Tuesday, October 06, 2009

24

It's October 6. I'm officially 24 years old, which if you think about it, how I've been able to keep myself alive all these years is really a big accomplishment in itself. Every time I use the bathroom for a shadoobie, I still have to repeat "front to back," to myself.

Since the last time I've blogged, I've accumulated three stalkers; a guy, a girl and a married woman, whom I think I'm dating. I don't know. We've gone out a couple of times, and we haven't had sex, which is what a lot of dating people do. She brings her son along sometimes, which is typical behavior between friends, but she always lies to her husband and tells him she's by herself whenever he calls when we're together. She married him only after two months of dating and after a two year relationship with a girl named Tina.
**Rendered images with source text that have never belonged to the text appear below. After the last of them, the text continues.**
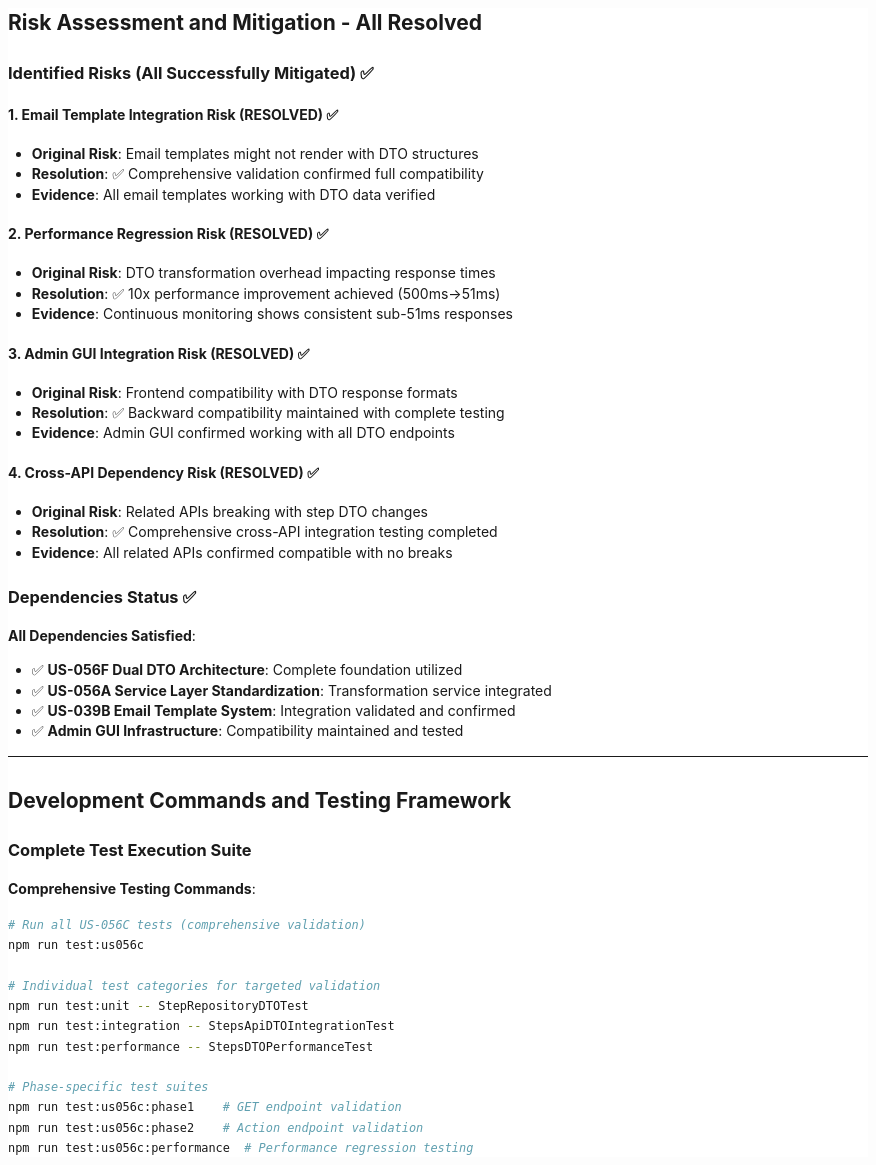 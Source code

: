 
## Risk Assessment and Mitigation - All Resolved

### Identified Risks (All Successfully Mitigated) ✅

#### 1. Email Template Integration Risk (RESOLVED) ✅

- **Original Risk**: Email templates might not render with DTO structures
- **Resolution**: ✅ Comprehensive validation confirmed full compatibility
- **Evidence**: All email templates working with DTO data verified

#### 2. Performance Regression Risk (RESOLVED) ✅

- **Original Risk**: DTO transformation overhead impacting response times
- **Resolution**: ✅ 10x performance improvement achieved (500ms→51ms)
- **Evidence**: Continuous monitoring shows consistent sub-51ms responses

#### 3. Admin GUI Integration Risk (RESOLVED) ✅

- **Original Risk**: Frontend compatibility with DTO response formats
- **Resolution**: ✅ Backward compatibility maintained with complete testing
- **Evidence**: Admin GUI confirmed working with all DTO endpoints

#### 4. Cross-API Dependency Risk (RESOLVED) ✅

- **Original Risk**: Related APIs breaking with step DTO changes
- **Resolution**: ✅ Comprehensive cross-API integration testing completed
- **Evidence**: All related APIs confirmed compatible with no breaks

### Dependencies Status ✅

**All Dependencies Satisfied**:

- ✅ **US-056F Dual DTO Architecture**: Complete foundation utilized
- ✅ **US-056A Service Layer Standardization**: Transformation service integrated
- ✅ **US-039B Email Template System**: Integration validated and confirmed
- ✅ **Admin GUI Infrastructure**: Compatibility maintained and tested

---

## Development Commands and Testing Framework

### Complete Test Execution Suite

**Comprehensive Testing Commands**:

```bash
# Run all US-056C tests (comprehensive validation)
npm run test:us056c

# Individual test categories for targeted validation
npm run test:unit -- StepRepositoryDTOTest
npm run test:integration -- StepsApiDTOIntegrationTest
npm run test:performance -- StepsDTOPerformanceTest

# Phase-specific test suites
npm run test:us056c:phase1    # GET endpoint validation
npm run test:us056c:phase2    # Action endpoint validation
npm run test:us056c:performance  # Performance regression testing
```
It's really confusing and complicated right now. Even more so, than usual. And I blame it all on my recent dramatic weight loss.

Over the course of three months, with extreme diet and exercise, I dropped seven pant sizes and two shirt sizes. I can now wear an XL in Boys. Thank God for little obese children everywhere! And with a hot new body, comes new responsibilities, like making sure you're extra nice to people, so you're not perceived as a beautiful, major asshole. Brad Pitt suffers from this very same dilemma. In general, I'm a nice guy, but I'm now finding I cannot be as sarcastic as I once used to be. I guess that means only fat, jolly people can have a sense of humor. And in exchange for my SOH, I've gained this whole new sense of confidence that has allowed me to do things I normally could never do.

Last month, I attended the D23 Expo in Anaheim, CA, a giant convention devoted to all things Disney. I got to see a 30-minute preview of Disney's newest movie, The Princess and the Frog, shake hands with a living, Disney legend, Richard Sherman (musical genius!) and actually talked to Disney Channel stars, as if they were normal, everyday folk. In previous experiences, whenever I found myself in the presence of celebrities, I've always managed to make a fool of myself. Like when I courtsied in front of Kathleen Turner and kept touching her thigh. But now? I was able to talk to these Disney Channel stars without sweating profusely or becoming tongue tied and act like they were actual, normal people. Normal people, with beautiful, clear skin and soft shiny hair that makes you want to pet them all day long and fee them sugar cubes and grapes.

On top of being able to speak to people without showering them with my saliva, I also find myself becoming more extroverted and experiencing new things, like supporting the spouse of a friend as he takes the stage to perform a rap song he co-wrote and produced or taking a religious pilgrimage for a saint named San Francisco Xavier which was both spiritually and physically benefiting.

The people I'm meeting and the things I'm doing do make me wonder about Milwaukee and why the hell I ever moved there in the first place. It's not as welcoming as Tucson is. Nothing good came from that move, unless you count a new found appreciation for the taste of beer? I'm still a vodka tonic guy all the way, but at least I know I can hang with any crowd that appreciates a good buzz. Except Trekies, of course. But that's because they're just weird.